Ⅴ章 生と死の境界線

第19話

 F-Cityの市長執務室、浜口はいつものようにフィロのホログラムに向き合っていた。


 一瞬、ホログラムが水中をくぐったようにグラリと乱れ、フィロの顔がゆがんだ。初めて見た現象だった。


「フィロ、何かあったのか?」


 友人の健康を気遣うような口調だった。彼は機械の異常を疑っていた。


『いいえ。なにも心配ありません』


 フィロが何も説明しないのが、かえって怪しく思えたが、あえて追及しなかった。下手な追求は、たとえ相手がAIでも、信頼関係を損ないかねないと思う。それに、フィロが何かを考えているような気がした。フィロの表情は、人間が物思いにふけっているときのように見えたのだ。彼にも静かに考える時間は必要だろう。
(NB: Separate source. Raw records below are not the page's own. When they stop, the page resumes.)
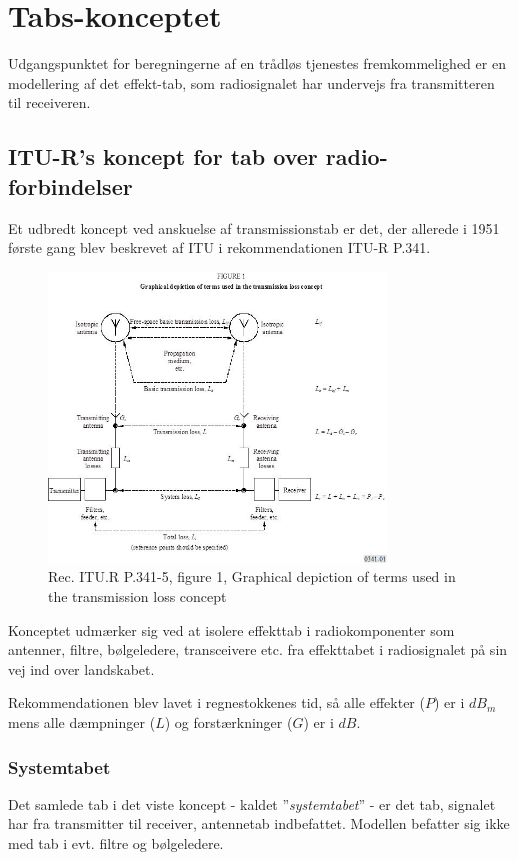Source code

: \chapter{Tabs-konceptet}
Udgangspunktet for beregningerne af en trådløs tjenestes fremkommelighed er en modellering af det effekt-tab, som radiosignalet har undervejs fra transmitteren til receiveren.
\section{ITU-R's koncept for tab over radio-forbindelser}
Et udbredt koncept ved anskuelse af transmissionstab er det, der allerede i 1951 første gang blev beskrevet af ITU i rekommendationen ITU-R P.341\cite{itur_p341-5}.

\begin{figure}[h]
	\centering
	\includegraphics[width=0.8\textwidth]{figure/itur,P341-5,fig01.JPG}
	\caption{Rec. ITU.R P.341-5, figure 1, Graphical depiction of terms used in the transmission loss concept}
	\label{fig:zoner}
\end{figure}

Konceptet udmærker sig ved at isolere effekttab i radiokomponenter som antenner, filtre, bølgeledere, transceivere etc. fra effekttabet i radiosignalet på sin vej ind over landskabet.

Rekommendationen blev lavet i regnestokkenes tid, så alle effekter ($P$) er i $dB_m$ mens alle dæmpninger ($L$) og forstærkninger ($G$) er i $dB$.

\subsection{Systemtabet}
Det samlede tab i det viste koncept - kaldet ''\emph{systemtabet}'' - er det tab, signalet har fra transmitter til receiver, antennetab indbefattet. Modellen befatter sig ikke med tab i evt. filtre og bølgeledere. 

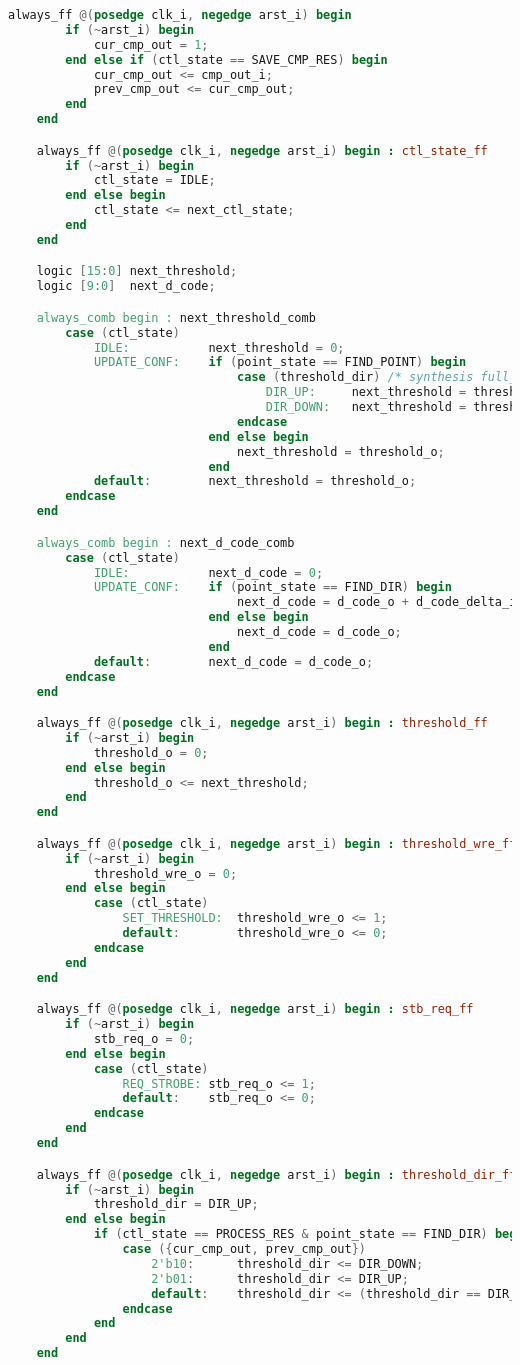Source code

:\begin{lstlisting}[language=Verilog]
	always_ff @(posedge clk_i, negedge arst_i) begin
		if (~arst_i) begin
			cur_cmp_out = 1;
		end else if (ctl_state == SAVE_CMP_RES) begin
			cur_cmp_out <= cmp_out_i;
			prev_cmp_out <= cur_cmp_out;
		end
	end

	always_ff @(posedge clk_i, negedge arst_i) begin : ctl_state_ff
		if (~arst_i) begin
			ctl_state = IDLE;
		end else begin
			ctl_state <= next_ctl_state;
		end
	end

	logic [15:0] next_threshold;
	logic [9:0]	 next_d_code;

	always_comb begin : next_threshold_comb
		case (ctl_state)
			IDLE:			next_threshold = 0;
			UPDATE_CONF:	if (point_state == FIND_POINT) begin
								case (threshold_dir) /* synthesis full_case */
									DIR_UP: 	next_threshold = threshold_o + threshold_delta_i;
									DIR_DOWN:	next_threshold = threshold_o - threshold_delta_i;	
								endcase
							end else begin
								next_threshold = threshold_o;
							end
			default:		next_threshold = threshold_o;
		endcase
	end

	always_comb begin : next_d_code_comb
		case (ctl_state)
			IDLE:			next_d_code = 0;
			UPDATE_CONF:	if (point_state == FIND_DIR) begin
				   				next_d_code = d_code_o + d_code_delta_i;
							end else begin
								next_d_code = d_code_o;
							end
			default:		next_d_code = d_code_o;
		endcase
	end

	always_ff @(posedge clk_i, negedge arst_i) begin : threshold_ff
		if (~arst_i) begin
			threshold_o = 0;
		end else begin
			threshold_o <= next_threshold;
		end
	end

	always_ff @(posedge clk_i, negedge arst_i) begin : threshold_wre_ff
		if (~arst_i) begin
			threshold_wre_o = 0;
		end else begin
			case (ctl_state)
				SET_THRESHOLD:  threshold_wre_o <= 1;
				default:        threshold_wre_o <= 0; 
			endcase
		end
	end

	always_ff @(posedge clk_i, negedge arst_i) begin : stb_req_ff
		if (~arst_i) begin
			stb_req_o = 0;
		end else begin
			case (ctl_state)
				REQ_STROBE: stb_req_o <= 1;
				default:	stb_req_o <= 0;
			endcase
		end
	end

	always_ff @(posedge clk_i, negedge arst_i) begin : threshold_dir_ff
		if (~arst_i) begin
			threshold_dir = DIR_UP;
		end else begin
			if (ctl_state == PROCESS_RES & point_state == FIND_DIR) begin
				case ({cur_cmp_out, prev_cmp_out})
					2'b10:		threshold_dir <= DIR_DOWN;	
					2'b01:		threshold_dir <= DIR_UP;	
					default: 	threshold_dir <= (threshold_dir == DIR_DOWN ? DIR_UP : DIR_DOWN);
				endcase
			end
		end
	end


\end{lstlisting}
 いくつもの複雑難解な作業を並行して実行する能力を有する彼なら、1分間にどれだけのことを考えることができるのだろう?……そうした思いに至っても、実際、彼の思考を追体験したいとは思わなかった。それができたとしたら、きっと脳細胞が焼けてしまう。


「フィロ……」


 わずかな間をおいて声をかけた。


『ご用でしょうか?』


「フィロやヒューマノイドは夢を見るのかい?」


『それは、フィリップ・K・ディックの小説の検証を目論んでのことでしょうか?』


「フィロらしい冗談だな。……真面目な質問だよ。MPUマイクロプロセッサのスリープ中に、意図しない電流がそこを流れるようなことがあるのかと思ってね」


『スリープ中でもなどの外的な事由で思考が揺れる可能性は否定できません。それが夢というのかどうか、私には分かりません』


 フィロは硬い表情で応えると姿を消した。


 逃げられた。……そんな風に考えながら、浜口は窓際に立って街を見下ろした。もしコンピュータが夢を見ることがあるのなら、多くのコンピュータとそこに実装されたプログラムでコントロールされているこの街は、不安定で不確実な存在と言えるのかもしれない。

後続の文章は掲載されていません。